*** Records supplied ***
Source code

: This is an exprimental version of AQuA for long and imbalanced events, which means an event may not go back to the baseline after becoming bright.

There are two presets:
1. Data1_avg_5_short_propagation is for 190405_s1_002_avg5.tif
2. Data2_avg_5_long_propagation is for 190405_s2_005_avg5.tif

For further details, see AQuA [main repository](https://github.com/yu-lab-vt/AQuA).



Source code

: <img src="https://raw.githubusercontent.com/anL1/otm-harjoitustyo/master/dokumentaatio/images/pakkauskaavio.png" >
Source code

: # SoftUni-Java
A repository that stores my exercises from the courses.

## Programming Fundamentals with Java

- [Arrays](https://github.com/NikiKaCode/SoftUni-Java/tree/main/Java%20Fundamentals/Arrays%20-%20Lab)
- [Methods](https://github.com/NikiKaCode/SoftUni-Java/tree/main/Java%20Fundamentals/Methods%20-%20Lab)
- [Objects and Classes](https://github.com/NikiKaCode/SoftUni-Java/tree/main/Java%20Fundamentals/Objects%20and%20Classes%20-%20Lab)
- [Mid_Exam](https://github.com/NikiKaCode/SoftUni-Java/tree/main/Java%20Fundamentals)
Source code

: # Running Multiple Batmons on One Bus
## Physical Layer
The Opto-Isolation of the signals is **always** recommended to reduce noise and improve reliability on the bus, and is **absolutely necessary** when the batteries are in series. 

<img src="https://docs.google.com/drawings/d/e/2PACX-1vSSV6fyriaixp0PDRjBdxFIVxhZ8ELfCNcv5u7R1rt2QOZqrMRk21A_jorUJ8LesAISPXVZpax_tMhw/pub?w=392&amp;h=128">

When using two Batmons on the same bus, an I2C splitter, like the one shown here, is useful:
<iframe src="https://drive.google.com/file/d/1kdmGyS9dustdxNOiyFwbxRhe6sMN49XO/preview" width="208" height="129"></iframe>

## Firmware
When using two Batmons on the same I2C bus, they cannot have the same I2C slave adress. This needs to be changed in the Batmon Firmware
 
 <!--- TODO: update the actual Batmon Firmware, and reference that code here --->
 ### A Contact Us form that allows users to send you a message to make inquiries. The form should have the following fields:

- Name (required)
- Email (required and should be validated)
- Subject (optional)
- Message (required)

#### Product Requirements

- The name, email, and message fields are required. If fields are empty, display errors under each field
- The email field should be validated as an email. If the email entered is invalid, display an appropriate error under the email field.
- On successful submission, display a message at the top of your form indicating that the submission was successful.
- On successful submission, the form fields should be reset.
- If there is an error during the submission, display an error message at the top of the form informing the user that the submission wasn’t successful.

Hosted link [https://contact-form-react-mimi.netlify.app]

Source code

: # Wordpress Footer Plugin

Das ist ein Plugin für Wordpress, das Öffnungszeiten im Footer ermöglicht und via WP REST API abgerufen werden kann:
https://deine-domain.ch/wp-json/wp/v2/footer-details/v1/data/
*** End of Records supplied ***
__Work request__. Look above for the line holding "1. Data1_avg_5_short_propagation is" and the line holding "- [Objects and", then output exactly those two lines and every line between them, nothing more.

__Exercise output__.
1. Data1_avg_5_short_propagation is for 190405_s1_002_avg5.tif
2. Data2_avg_5_long_propagation is for 190405_s2_005_avg5.tif

For further details, see AQuA [main repository](https://github.com/yu-lab-vt/AQuA).



Source code

: <img src="https://raw.githubusercontent.com/anL1/otm-harjoitustyo/master/dokumentaatio/images/pakkauskaavio.png" >
Source code

: # SoftUni-Java
A repository that stores my exercises from the courses.

## Programming Fundamentals with Java

- [Arrays](https://github.com/NikiKaCode/SoftUni-Java/tree/main/Java%20Fundamentals/Arrays%20-%20Lab)
- [Methods](https://github.com/NikiKaCode/SoftUni-Java/tree/main/Java%20Fundamentals/Methods%20-%20Lab)
- [Objects and Classes](https://github.com/NikiKaCode/SoftUni-Java/tree/main/Java%20Fundamentals/Objects%20and%20Classes%20-%20Lab)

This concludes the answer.